- _WHAT TO DO_:
Don't include pictures. Quote the lines below from the first through the line that contains "In contrast to".

★ ★ ★ ★ ★ ★ ★

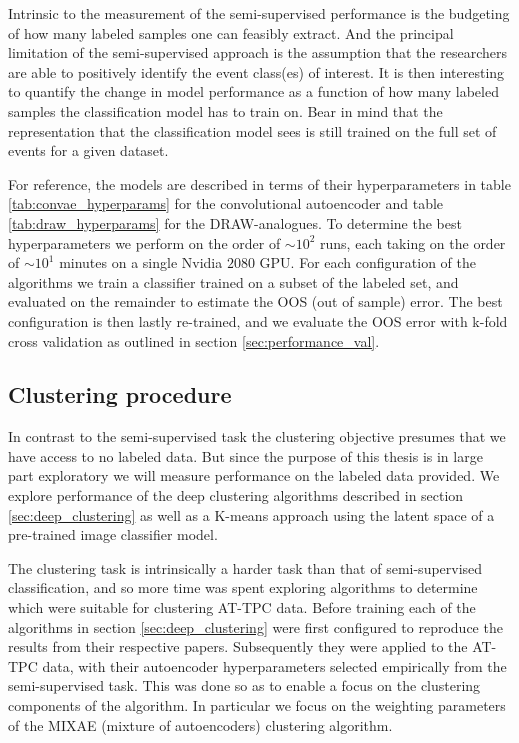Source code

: Intrinsic to the measurement of the semi-supervised performance is the budgeting of how many labeled samples one can feasibly extract. And the principal limitation of the semi-supervised approach is the assumption that the researchers are able to positively identify the event class(es) of interest. It is then interesting to quantify the change in model performance as a function of how many labeled samples the classification model has to train on. Bear in mind that the representation that the classification model sees is still trained on the full set of events for a given dataset. 

For reference, the models are described in terms of their hyperparameters in table \ref{tab:convae_hyperparams} for the convolutional autoencoder and table \ref{tab:draw_hyperparams} for the DRAW-analogues. To determine the best hyperparameters we perform on the order of $\sim 10^2$ runs, each taking on the order of $\sim 10^1$ minutes on a single Nvidia $2080$ GPU. For each configuration of the algorithms we train a classifier trained on a subset of the labeled set, and evaluated on the remainder to estimate the OOS (out of sample) error. The best configuration is then lastly re-trained, and we evaluate the OOS error with k-fold cross validation as outlined in section \ref{sec:performance_val}.

\subsection{Clustering procedure}

In contrast to the semi-supervised task the clustering objective presumes that we have access to no labeled data. But since the purpose of this thesis is in large part exploratory we will measure performance on the labeled data provided. We explore performance of the deep clustering algorithms described in section \ref{sec:deep_clustering} as well as a K-means approach using the latent space of a pre-trained image classifier model. 

The clustering task is intrinsically a harder task than that of semi-supervised classification, and so more time was spent exploring algorithms to determine which were suitable for clustering AT-TPC data. Before training each of the algorithms in section \ref{sec:deep_clustering} were first configured to reproduce the results from their respective papers. Subsequently they were applied to the AT-TPC data, with their autoencoder hyperparameters selected empirically from the semi-supervised task. This was done so as to enable a focus on the clustering components of the algorithm. In particular we focus on the weighting parameters of the MIXAE (mixture of autoencoders) clustering algorithm.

★ ★ ★ ★ ★ ★ ★

- _FINISHED EXERCISE_:
Source code

: Intrinsic to the measurement of the semi-supervised performance is the budgeting of how many labeled samples one can feasibly extract. And the principal limitation of the semi-supervised approach is the assumption that the researchers are able to positively identify the event class(es) of interest. It is then interesting to quantify the change in model performance as a function of how many labeled samples the classification model has to train on. Bear in mind that the representation that the classification model sees is still trained on the full set of events for a given dataset. 

For reference, the models are described in terms of their hyperparameters in table \ref{tab:convae_hyperparams} for the convolutional autoencoder and table \ref{tab:draw_hyperparams} for the DRAW-analogues. To determine the best hyperparameters we perform on the order of $\sim 10^2$ runs, each taking on the order of $\sim 10^1$ minutes on a single Nvidia $2080$ GPU. For each configuration of the algorithms we train a classifier trained on a subset of the labeled set, and evaluated on the remainder to estimate the OOS (out of sample) error. The best configuration is then lastly re-trained, and we evaluate the OOS error with k-fold cross validation as outlined in section \ref{sec:performance_val}.

\subsection{Clustering procedure}

In contrast to the semi-supervised task the clustering objective presumes that we have access to no labeled data. But since the purpose of this thesis is in large part exploratory we will measure performance on the labeled data provided. We explore performance of the deep clustering algorithms described in section \ref{sec:deep_clustering} as well as a K-means approach using the latent space of a pre-trained image classifier model. 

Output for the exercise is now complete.